(Beginning of Exercise material)

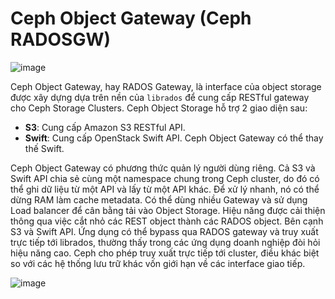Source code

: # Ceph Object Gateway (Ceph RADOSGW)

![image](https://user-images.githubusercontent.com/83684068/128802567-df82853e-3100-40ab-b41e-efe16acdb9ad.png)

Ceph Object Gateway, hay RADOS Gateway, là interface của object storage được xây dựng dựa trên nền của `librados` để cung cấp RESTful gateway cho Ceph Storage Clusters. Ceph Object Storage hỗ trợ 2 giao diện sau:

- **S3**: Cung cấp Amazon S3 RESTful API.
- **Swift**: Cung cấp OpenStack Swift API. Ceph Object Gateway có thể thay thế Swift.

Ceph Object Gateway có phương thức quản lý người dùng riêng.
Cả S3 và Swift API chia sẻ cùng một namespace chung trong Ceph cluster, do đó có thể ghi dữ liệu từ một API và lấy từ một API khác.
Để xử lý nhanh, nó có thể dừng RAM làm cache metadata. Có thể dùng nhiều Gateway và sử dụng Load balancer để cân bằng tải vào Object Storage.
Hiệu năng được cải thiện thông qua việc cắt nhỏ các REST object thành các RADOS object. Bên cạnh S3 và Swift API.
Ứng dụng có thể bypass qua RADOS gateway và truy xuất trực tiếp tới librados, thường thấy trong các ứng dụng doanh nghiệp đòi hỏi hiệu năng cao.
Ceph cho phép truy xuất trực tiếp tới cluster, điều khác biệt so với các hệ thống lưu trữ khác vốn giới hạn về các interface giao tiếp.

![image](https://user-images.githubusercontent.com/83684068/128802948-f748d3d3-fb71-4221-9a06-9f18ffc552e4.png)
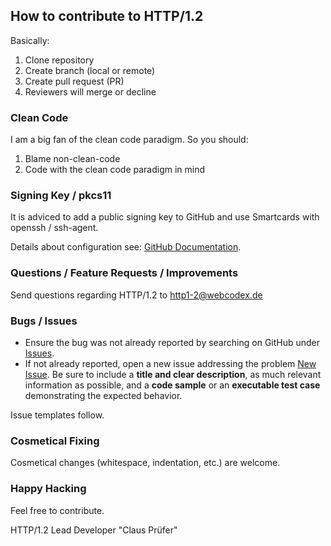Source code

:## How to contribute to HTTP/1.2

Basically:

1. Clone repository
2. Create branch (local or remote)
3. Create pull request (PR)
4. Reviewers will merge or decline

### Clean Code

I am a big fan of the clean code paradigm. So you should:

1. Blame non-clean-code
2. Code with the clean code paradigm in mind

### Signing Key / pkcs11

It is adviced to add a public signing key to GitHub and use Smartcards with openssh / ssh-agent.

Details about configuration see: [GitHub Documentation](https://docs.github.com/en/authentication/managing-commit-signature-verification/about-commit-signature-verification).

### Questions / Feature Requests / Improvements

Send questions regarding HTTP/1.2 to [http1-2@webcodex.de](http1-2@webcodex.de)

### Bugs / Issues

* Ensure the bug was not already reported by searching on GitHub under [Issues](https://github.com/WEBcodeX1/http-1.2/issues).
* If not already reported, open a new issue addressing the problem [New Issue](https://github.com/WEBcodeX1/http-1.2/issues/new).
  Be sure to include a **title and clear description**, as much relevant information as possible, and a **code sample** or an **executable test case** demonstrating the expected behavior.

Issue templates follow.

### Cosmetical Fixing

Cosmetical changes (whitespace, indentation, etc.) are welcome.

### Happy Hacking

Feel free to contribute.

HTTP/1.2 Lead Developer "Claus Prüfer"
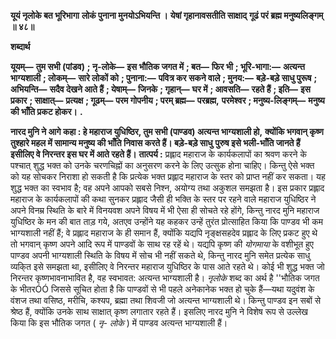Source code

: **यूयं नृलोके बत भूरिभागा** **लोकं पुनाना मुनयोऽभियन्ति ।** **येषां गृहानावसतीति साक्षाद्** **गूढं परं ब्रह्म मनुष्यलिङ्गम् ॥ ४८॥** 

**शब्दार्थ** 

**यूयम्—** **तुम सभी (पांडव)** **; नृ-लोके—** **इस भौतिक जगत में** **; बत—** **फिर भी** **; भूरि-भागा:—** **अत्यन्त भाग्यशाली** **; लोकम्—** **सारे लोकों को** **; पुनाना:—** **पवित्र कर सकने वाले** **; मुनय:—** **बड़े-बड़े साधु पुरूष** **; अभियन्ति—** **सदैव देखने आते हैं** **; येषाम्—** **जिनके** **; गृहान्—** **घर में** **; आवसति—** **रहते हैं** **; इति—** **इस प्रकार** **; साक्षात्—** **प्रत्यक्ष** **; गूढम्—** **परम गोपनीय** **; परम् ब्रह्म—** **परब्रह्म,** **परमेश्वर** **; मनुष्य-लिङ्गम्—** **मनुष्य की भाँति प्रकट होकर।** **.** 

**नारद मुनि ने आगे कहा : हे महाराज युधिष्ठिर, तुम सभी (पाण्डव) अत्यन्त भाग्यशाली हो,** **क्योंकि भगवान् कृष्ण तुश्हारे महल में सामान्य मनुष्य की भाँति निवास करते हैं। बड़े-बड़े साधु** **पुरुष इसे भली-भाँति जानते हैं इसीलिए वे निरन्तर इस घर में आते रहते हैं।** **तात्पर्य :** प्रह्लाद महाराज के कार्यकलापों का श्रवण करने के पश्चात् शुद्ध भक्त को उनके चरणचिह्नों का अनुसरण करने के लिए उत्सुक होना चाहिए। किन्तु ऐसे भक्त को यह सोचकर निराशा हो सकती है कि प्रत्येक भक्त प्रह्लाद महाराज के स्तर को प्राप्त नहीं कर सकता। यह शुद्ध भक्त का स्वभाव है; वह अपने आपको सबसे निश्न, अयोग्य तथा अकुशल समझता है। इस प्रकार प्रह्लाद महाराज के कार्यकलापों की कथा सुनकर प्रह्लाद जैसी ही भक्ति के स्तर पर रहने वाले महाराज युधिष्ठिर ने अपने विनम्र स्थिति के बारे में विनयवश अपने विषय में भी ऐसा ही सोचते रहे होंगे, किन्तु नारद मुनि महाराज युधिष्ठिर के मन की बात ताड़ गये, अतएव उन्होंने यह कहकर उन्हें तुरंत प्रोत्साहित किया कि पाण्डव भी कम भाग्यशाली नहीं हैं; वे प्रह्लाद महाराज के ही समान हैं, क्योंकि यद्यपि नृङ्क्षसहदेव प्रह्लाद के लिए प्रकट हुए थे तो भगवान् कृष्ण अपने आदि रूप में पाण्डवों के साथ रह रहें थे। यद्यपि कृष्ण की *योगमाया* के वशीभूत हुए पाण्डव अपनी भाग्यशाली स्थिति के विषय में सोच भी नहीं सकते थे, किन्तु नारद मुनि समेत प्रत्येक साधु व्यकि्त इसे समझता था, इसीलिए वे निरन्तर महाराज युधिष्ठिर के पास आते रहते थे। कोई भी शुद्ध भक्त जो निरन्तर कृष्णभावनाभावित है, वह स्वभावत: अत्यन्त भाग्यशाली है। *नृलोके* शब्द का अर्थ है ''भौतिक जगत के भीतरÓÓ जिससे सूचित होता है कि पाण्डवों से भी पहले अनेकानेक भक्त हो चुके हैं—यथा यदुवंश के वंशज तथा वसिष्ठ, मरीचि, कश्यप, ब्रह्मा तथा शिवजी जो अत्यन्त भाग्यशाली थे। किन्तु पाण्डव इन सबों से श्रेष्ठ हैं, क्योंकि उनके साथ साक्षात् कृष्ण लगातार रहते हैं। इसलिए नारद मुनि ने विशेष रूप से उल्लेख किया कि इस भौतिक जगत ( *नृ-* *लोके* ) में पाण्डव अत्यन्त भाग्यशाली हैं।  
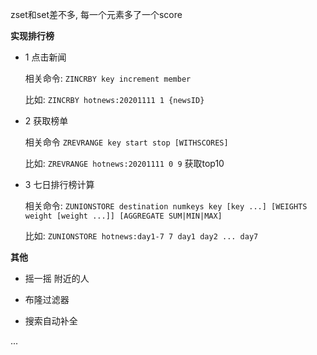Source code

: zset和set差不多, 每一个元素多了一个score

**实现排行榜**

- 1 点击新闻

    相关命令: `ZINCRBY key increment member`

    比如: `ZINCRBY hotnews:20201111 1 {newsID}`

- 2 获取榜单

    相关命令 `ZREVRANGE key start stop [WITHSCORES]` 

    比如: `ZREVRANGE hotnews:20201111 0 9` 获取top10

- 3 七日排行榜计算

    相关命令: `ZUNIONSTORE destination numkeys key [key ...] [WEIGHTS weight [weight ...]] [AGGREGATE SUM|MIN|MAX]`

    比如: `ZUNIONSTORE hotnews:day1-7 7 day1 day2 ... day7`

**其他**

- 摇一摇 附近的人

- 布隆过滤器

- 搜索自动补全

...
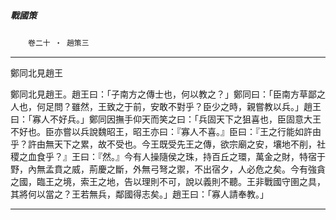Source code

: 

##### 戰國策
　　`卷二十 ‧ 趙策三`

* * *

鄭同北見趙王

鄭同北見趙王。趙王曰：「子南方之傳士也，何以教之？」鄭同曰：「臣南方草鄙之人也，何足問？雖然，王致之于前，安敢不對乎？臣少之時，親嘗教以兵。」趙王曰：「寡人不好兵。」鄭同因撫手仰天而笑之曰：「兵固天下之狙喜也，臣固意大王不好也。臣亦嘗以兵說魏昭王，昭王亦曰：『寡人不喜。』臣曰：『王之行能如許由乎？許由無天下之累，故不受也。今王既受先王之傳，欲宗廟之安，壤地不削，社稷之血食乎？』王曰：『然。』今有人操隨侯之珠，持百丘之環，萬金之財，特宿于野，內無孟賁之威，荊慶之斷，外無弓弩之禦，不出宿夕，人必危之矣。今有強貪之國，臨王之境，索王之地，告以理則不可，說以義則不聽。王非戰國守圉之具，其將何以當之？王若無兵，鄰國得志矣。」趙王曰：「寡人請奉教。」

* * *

(End of Exercise material)

For every line above with the word "dụng" in it, make a copy.

▶ _Solution_:
Để xử lý nhanh, nó có thể dừng RAM làm cache metadata. Có thể dùng nhiều Gateway và sử dụng Load balancer để cân bằng tải vào Object Storage.
Ứng dụng có thể bypass qua RADOS gateway và truy xuất trực tiếp tới librados, thường thấy trong các ứng dụng doanh nghiệp đòi hỏi hiệu năng cao.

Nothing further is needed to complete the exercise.